Ja, oordeelt de OK. Op grond van de Politiewet is de korpschef uiteindelijk belast met de leiding en het beheer van de politie. Over de uitoefening van zijn taken en bevoegdheden legt hij verantwoording af aan de minister van Veiligheid en Justitie, die democratisch wordt gecontroleerd via het parlement. De Hoge Raad is het eens met die band via de korpschef. Wel waarschuwt de AG dat er op een gegeven moment een té indirecte band met de politiek verantwoordelijke kan zijn om nog van een politiek primaat te kunnen spreken. ‘Inmiddels zijn er andere dossiers geweest waarbij dit van bestuurderskant nog maar nét kon worden aangetoond’, weet Huisman.
Beperkt politiek primaat de medezeggenschap?
Tijdens de discussie over de vraag of het primaat van de politiek de medezeggenschap inperkt, komen de ruime uitleg van het artikel in de WOR en de haken en ogen van verschillende juridische termen aan bod. Is er verschil tussen ‘publiekrechtelijke vaststelling van taken’ en ‘vaststelling van publiekrechtelijke taken’? Wat valt wel en niet onder personele gevolgen? Moet het primaat maar helemaal uit de WOR worden geschrapt? ‘Het zorgt misschien wel voor een inperking, maar met name doordat er een bepaalde kleuring is gegeven door vooral rechters, en de wetgever zich er slechts één keer over heeft uitgelaten’, zegt Huisman.

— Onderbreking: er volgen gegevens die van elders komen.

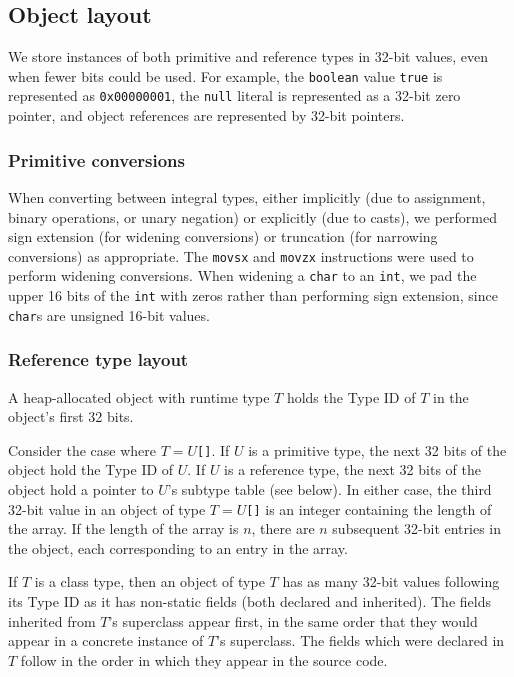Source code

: \documentclass[12pt]{article}
\newcommand{\code}[1]{\texttt{#1}}
\begin{document}
\subsection{Object layout}

We store instances of both primitive and reference types in 32-bit values, even when fewer bits could be used.  For example, the \code{boolean} value \code{true} is represented as \code{0x00000001}, the \code{null} literal is represented as a 32-bit zero pointer, and object references are represented by 32-bit pointers.

\subsubsection{Primitive conversions}

When converting between integral types, either implicitly (due to assignment, binary operations, or unary negation) or explicitly (due to casts), we performed sign extension (for widening conversions) or truncation (for narrowing conversions) as appropriate.  The \code{movsx} and \code{movzx} instructions were used to perform widening conversions.  When widening a \code{char} to an \code{int}, we pad the upper 16 bits of the \code{int} with zeros rather than performing sign extension, since \code{char}s are unsigned 16-bit values.

\subsubsection{Reference type layout}

A heap-allocated object with runtime type $T$ holds the Type ID of $T$ in the object's first 32 bits.

Consider the case where $T = U$\code{[]}. If $U$ is a primitive type, the next 32 bits of the object hold the Type ID of $U$. If $U$ is a reference type, the next 32 bits of the object hold a pointer to $U$'s subtype table (see below). In either case, the third 32-bit value in an object of type $T = U$\code{[]} is an integer containing the length of the array. If the length of the array is $n$, there are $n$ subsequent 32-bit entries in the object, each corresponding to an entry in the array.

If $T$ is a class type, then an object of type $T$ has as many 32-bit values following its Type ID as it has non-static fields (both declared and inherited). The fields inherited from $T$'s superclass appear first, in the same order that they would appear in a concrete instance of $T$'s superclass. The fields which were declared in $T$ follow in the order in which they appear in the source code.
\end{document}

Gespreksleider Barend Barentsen, hoogleraar op de Albeda Leerstoel, vergelijkt de jurisprudentie met een mammoettanker die niet eenvoudig meer van koers verandert. Huisman ziet als advocaat enerzijds dat overheden steeds vaker een beroep doen op het politiek primaat, zodat ze besluiten niet hoeven voor te leggen aan de OR. Anderzijds merkt ze dat ondernemingsraden nog steeds regelmatig adviesrecht krijgen, ook over belangrijke onderwerpen. Barentsen: ‘Uit twee onderzoeken blijkt dat ook medezeggenschapsorganen in het algemeen tevreden zijn over het politiek primaat.’